Exercise: Could you find every line in the entries below that holds the word "textbf" and copy it?

Task inputs:
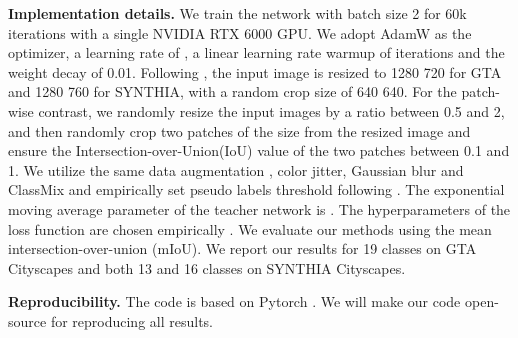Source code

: \documentclass[10pt,twocolumn,letterpaper]{article}
\begin{document}
\noindent\textbf{Implementation details.}
We train the network with batch size 2 for 60k iterations with a single NVIDIA RTX 6000 GPU. 
We adopt AdamW \cite{loshchilov2017decoupled} as the optimizer, a learning rate of , a linear learning rate warmup of  iterations and the weight decay of 0.01. 
Following \cite{zhou2022context, BinhuiXie2022SePiCoSP}, the input image is resized to 1280  720 for GTA and 1280  760 for SYNTHIA, with a random crop size of 640  640. For the patch-wise contrast, we randomly resize the input images by a ratio between 0.5 and 2, and then randomly crop two patches of the size  from the resized image and ensure the Intersection-over-Union(IoU) value of the two patches between 0.1 and 1. 
We utilize the same data augmentation \eg, color jitter, Gaussian blur and ClassMix \cite{olsson2021classmix} and empirically set pseudo labels threshold  following \cite{WilhelmTranheden2020DACSDA}. The exponential moving average parameter of the teacher network is . The hyperparameters of the loss function are chosen empirically . 
We evaluate our methods using the mean intersection-over-union (mIoU). We report our results for 19 classes on GTA  Cityscapes and both 13 and 16 classes on SYNTHIA  Cityscapes.

\noindent\textbf{Reproducibility.} The code is based on Pytorch \cite{paszke2017automatic}. We will make our code open-source for reproducing all results.
\end{document}
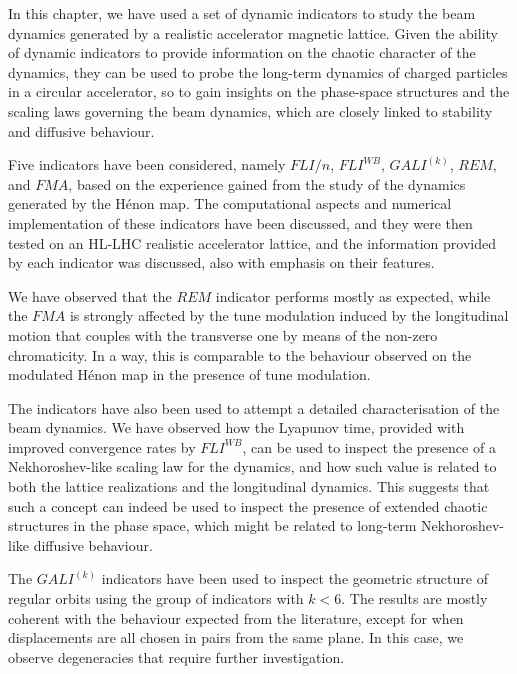 In this chapter, we have used a set of dynamic indicators to study the beam dynamics generated by a realistic accelerator magnetic lattice. Given the ability of dynamic indicators to provide information on the chaotic character of the dynamics, they can be used to probe the long-term dynamics of charged particles in a circular accelerator, so to gain insights on the phase-space structures and the scaling laws governing the beam dynamics, which are closely linked to stability and diffusive behaviour.

Five indicators have been considered, namely $FLI/n$, $FLI^{WB}$, $GALI^{(k)}$, $REM$, and $FMA$, based on the experience gained from the study of the dynamics generated by the H\'enon map. The computational aspects and numerical implementation of these indicators have been discussed, and they were then tested on an HL-LHC realistic accelerator lattice, and the information provided by each indicator was discussed, also with emphasis on their features.

We have observed that the $REM$ indicator performs mostly as expected, while the $FMA$ is strongly affected by the tune modulation induced by the longitudinal motion that couples with the transverse one by means of the non-zero chromaticity. In a way, this is comparable to the behaviour observed on the modulated Hénon map in the presence of tune modulation. 

The indicators have also been used to attempt a detailed characterisation of the beam dynamics. We have observed how the Lyapunov time, provided with improved convergence rates by $FLI^{WB}$, can be used to inspect the presence of a Nekhoroshev-like scaling law for the dynamics, and how such value is related to both the lattice realizations and the longitudinal dynamics. This suggests that such a concept can indeed be used to inspect the presence of extended chaotic structures in the phase space, which might be related to long-term Nekhoroshev-like diffusive behaviour.

The $GALI^{(k)}$ indicators have been used to inspect the geometric structure of regular orbits using the group of indicators with $k < 6$. The results are mostly coherent with the behaviour expected from the literature, except for when displacements are all chosen in pairs from the same plane. In this case, we observe degeneracies that require further investigation.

Solution:
\noindent\textbf{Implementation details.}
\noindent\textbf{Reproducibility.} The code is based on Pytorch \cite{paszke2017automatic}. We will make our code open-source for reproducing all results.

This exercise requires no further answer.